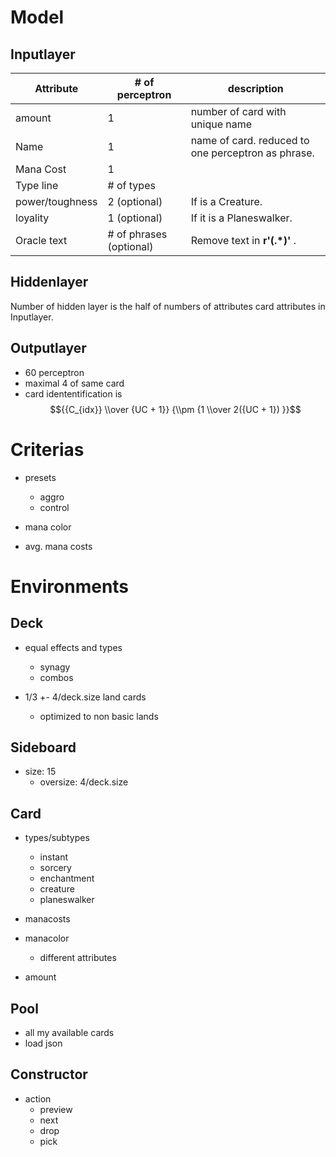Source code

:Model
=====

## Inputlayer

Attribute | # of perceptron | description
----------|-----------------|------------
amount    | 1               | number of card with unique name
Name      | 1               | name of card. reduced to one perceptron as phrase.
Mana Cost | 1               |
Type line | # of types      |
power/toughness | 2 (optional) | If is a Creature.
loyality | 1 (optional) | If it is a Planeswalker.
Oracle text | # of phrases (optional) | Remove text in __r'\(.*\)'__ . 

## Hiddenlayer

Number of hidden layer is the half of numbers of attributes card attributes in Inputlayer.


## Outputlayer

* 60 perceptron 
* maximal 4 of same card
* card idententification is  $${{C_{idx}} \\over {UC + 1}} {\\pm  {1 \\over 2({UC + 1}) }}$$


Criterias
================

* presets
    * aggro
    * control

* mana color
* avg. mana costs

Environments
==========

Deck
----
* equal effects and types
    * synagy
    * combos

* 1/3 +- 4/deck.size land cards
    * optimized to non basic lands


Sideboard
--------
* size: 15
    + oversize: 4/deck.size

Card
-----
* types/subtypes
    * instant
    * sorcery
    * enchantment
    * creature
    * planeswalker

* manacosts
* manacolor
    * different attributes

* amount

Pool
----

* all my available cards
* load json

Constructor
----------

* action
    * preview
    * next
    * drop
    * pick
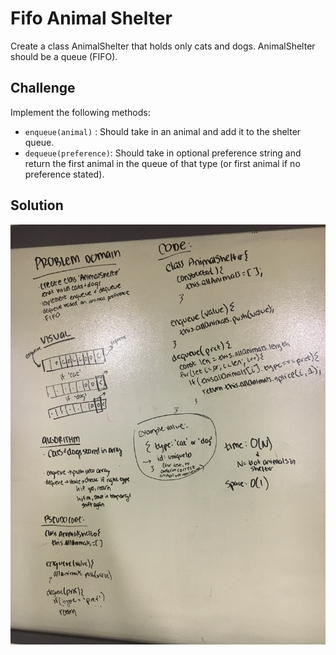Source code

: # Fifo Animal Shelter

Create a class AnimalShelter that holds only cats and dogs. AnimalShelter should be a queue (FIFO).

## Challenge

Implement the following methods:
- `enqueue(animal)` : Should take in an animal and add it to the shelter queue.
- `dequeue(preference)`: Should take in optional preference string and return the first animal in the queue of that type (or first animal if no preference stated).

## Solution

![whiteboard solution](../../assets/fifo-animal-shelter.jpg)
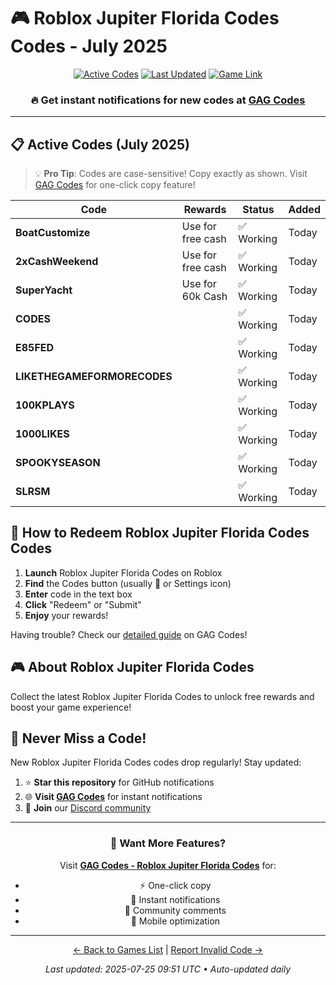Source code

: # 🎮 Roblox Jupiter Florida Codes Codes - July 2025

<div align="center">

[![Active Codes](https://img.shields.io/badge/Active%20Codes-10-brightgreen)](https://gagcodes.com/roblox/roblox-jupiter-florida)
[![Last Updated](https://img.shields.io/badge/Last%20Updated-Today-orange)](https://gagcodes.com/roblox/roblox-jupiter-florida)
[![Game Link](https://img.shields.io/badge/Play-Roblox%20Jupiter%20Florida%20Codes-red)](https://www.roblox.com/games/)

### 🔥 **Get instant notifications for new codes at [GAG Codes](https://gagcodes.com/roblox/roblox-jupiter-florida)**

</div>

---

## 📋 Active Codes (July 2025)

> 💡 **Pro Tip**: Codes are case-sensitive! Copy exactly as shown. Visit [GAG Codes](https://gagcodes.com/roblox/roblox-jupiter-florida) for one-click copy feature!

| Code | Rewards | Status | Added |
|------|---------|--------|-------|
| **BoatCustomize** | Use for free cash | ✅ Working | Today |
| **2xCashWeekend** | Use for free cash | ✅ Working | Today |
| **SuperYacht** | Use for 60k Cash | ✅ Working | Today |
| **CODES** |  | ✅ Working | Today |
| **E85FED** |  | ✅ Working | Today |
| **LIKETHEGAMEFORMORECODES** |  | ✅ Working | Today |
| **100KPLAYS** |  | ✅ Working | Today |
| **1000LIKES** |  | ✅ Working | Today |
| **SPOOKYSEASON** |  | ✅ Working | Today |
| **SLRSM** |  | ✅ Working | Today |


## 📖 How to Redeem Roblox Jupiter Florida Codes Codes

1. **Launch** Roblox Jupiter Florida Codes on Roblox
2. **Find** the Codes button (usually 🎁 or Settings icon)
3. **Enter** code in the text box
4. **Click** "Redeem" or "Submit"
5. **Enjoy** your rewards!

Having trouble? Check our [detailed guide](https://gagcodes.com/roblox/roblox-jupiter-florida#how-to-redeem) on GAG Codes!

## 🎮 About Roblox Jupiter Florida Codes

Collect the latest Roblox Jupiter Florida Codes to unlock free rewards and boost your game experience!

## 🔔 Never Miss a Code!

New Roblox Jupiter Florida Codes codes drop regularly! Stay updated:

1. ⭐ **Star this repository** for GitHub notifications
2. 🌐 **Visit [GAG Codes](https://gagcodes.com/roblox/roblox-jupiter-florida)** for instant notifications
3. 💬 **Join** our [Discord community](https://gagcodes.com/discord)

---

<div align="center">

### 🚀 Want More Features?

Visit [**GAG Codes - Roblox Jupiter Florida Codes**](https://gagcodes.com/roblox/roblox-jupiter-florida) for:
- ⚡ One-click copy
- 🔔 Instant notifications  
- 💬 Community comments
- 📱 Mobile optimization

---

[← Back to Games List](README.md) | [Report Invalid Code →](https://github.com/yourusername/roblox-codes-directory/issues)

*Last updated: 2025-07-25 09:51 UTC • Auto-updated daily*

</div>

Work instructions: Exclude the pictures and print the rest of the data exactly.

Response box:
Source code

:Model
=====

## Inputlayer

Attribute | # of perceptron | description
----------|-----------------|------------
amount    | 1               | number of card with unique name
Name      | 1               | name of card. reduced to one perceptron as phrase.
Mana Cost | 1               |
Type line | # of types      |
power/toughness | 2 (optional) | If is a Creature.
loyality | 1 (optional) | If it is a Planeswalker.
Oracle text | # of phrases (optional) | Remove text in __r'\(.*\)'__ . 

## Hiddenlayer

Number of hidden layer is the half of numbers of attributes card attributes in Inputlayer.


## Outputlayer

* 60 perceptron 
* maximal 4 of same card
* card idententification is  $${{C_{idx}} \\over {UC + 1}} {\\pm  {1 \\over 2({UC + 1}) }}$$


Criterias
================

* presets
    * aggro
    * control

* mana color
* avg. mana costs

Environments
==========

Deck
----
* equal effects and types
    * synagy
    * combos

* 1/3 +- 4/deck.size land cards
    * optimized to non basic lands


Sideboard
--------
* size: 15
    + oversize: 4/deck.size

Card
-----
* types/subtypes
    * instant
    * sorcery
    * enchantment
    * creature
    * planeswalker

* manacosts
* manacolor
    * different attributes

* amount

Pool
----

* all my available cards
* load json

Constructor
----------

* action
    * preview
    * next
    * drop
    * pick
Source code

: # Fifo Animal Shelter

Create a class AnimalShelter that holds only cats and dogs. AnimalShelter should be a queue (FIFO).

## Challenge

Implement the following methods:
- `enqueue(animal)` : Should take in an animal and add it to the shelter queue.
- `dequeue(preference)`: Should take in optional preference string and return the first animal in the queue of that type (or first animal if no preference stated).

## Solution

![whiteboard solution](../../assets/fifo-animal-shelter.jpg)
Source code

: # 🎮 Roblox Jupiter Florida Codes Codes - July 2025

<div align="center">

[![Active Codes](https://img.shields.io/badge/Active%20Codes-10-brightgreen)](https://gagcodes.com/roblox/roblox-jupiter-florida)
[![Last Updated](https://img.shields.io/badge/Last%20Updated-Today-orange)](https://gagcodes.com/roblox/roblox-jupiter-florida)
[![Game Link](https://img.shields.io/badge/Play-Roblox%20Jupiter%20Florida%20Codes-red)](https://www.roblox.com/games/)

### 🔥 **Get instant notifications for new codes at [GAG Codes](https://gagcodes.com/roblox/roblox-jupiter-florida)**

</div>

---

## 📋 Active Codes (July 2025)

> 💡 **Pro Tip**: Codes are case-sensitive! Copy exactly as shown. Visit [GAG Codes](https://gagcodes.com/roblox/roblox-jupiter-florida) for one-click copy feature!

| Code | Rewards | Status | Added |
|------|---------|--------|-------|
| **BoatCustomize** | Use for free cash | ✅ Working | Today |
| **2xCashWeekend** | Use for free cash | ✅ Working | Today |
| **SuperYacht** | Use for 60k Cash | ✅ Working | Today |
| **CODES** |  | ✅ Working | Today |
| **E85FED** |  | ✅ Working | Today |
| **LIKETHEGAMEFORMORECODES** |  | ✅ Working | Today |
| **100KPLAYS** |  | ✅ Working | Today |
| **1000LIKES** |  | ✅ Working | Today |
| **SPOOKYSEASON** |  | ✅ Working | Today |
| **SLRSM** |  | ✅ Working | Today |


## 📖 How to Redeem Roblox Jupiter Florida Codes Codes

1. **Launch** Roblox Jupiter Florida Codes on Roblox
2. **Find** the Codes button (usually 🎁 or Settings icon)
3. **Enter** code in the text box
4. **Click** "Redeem" or "Submit"
5. **Enjoy** your rewards!

Having trouble? Check our [detailed guide](https://gagcodes.com/roblox/roblox-jupiter-florida#how-to-redeem) on GAG Codes!

## 🎮 About Roblox Jupiter Florida Codes

Collect the latest Roblox Jupiter Florida Codes to unlock free rewards and boost your game experience!

## 🔔 Never Miss a Code!

New Roblox Jupiter Florida Codes codes drop regularly! Stay updated:

1. ⭐ **Star this repository** for GitHub notifications
2. 🌐 **Visit [GAG Codes](https://gagcodes.com/roblox/roblox-jupiter-florida)** for instant notifications
3. 💬 **Join** our [Discord community](https://gagcodes.com/discord)

---

<div align="center">

### 🚀 Want More Features?

Visit [**GAG Codes - Roblox Jupiter Florida Codes**](https://gagcodes.com/roblox/roblox-jupiter-florida) for:
- ⚡ One-click copy
- 🔔 Instant notifications  
- 💬 Community comments
- 📱 Mobile optimization

---

[← Back to Games List](README.md) | [Report Invalid Code →](https://github.com/yourusername/roblox-codes-directory/issues)

*Last updated: 2025-07-25 09:51 UTC • Auto-updated daily*

</div>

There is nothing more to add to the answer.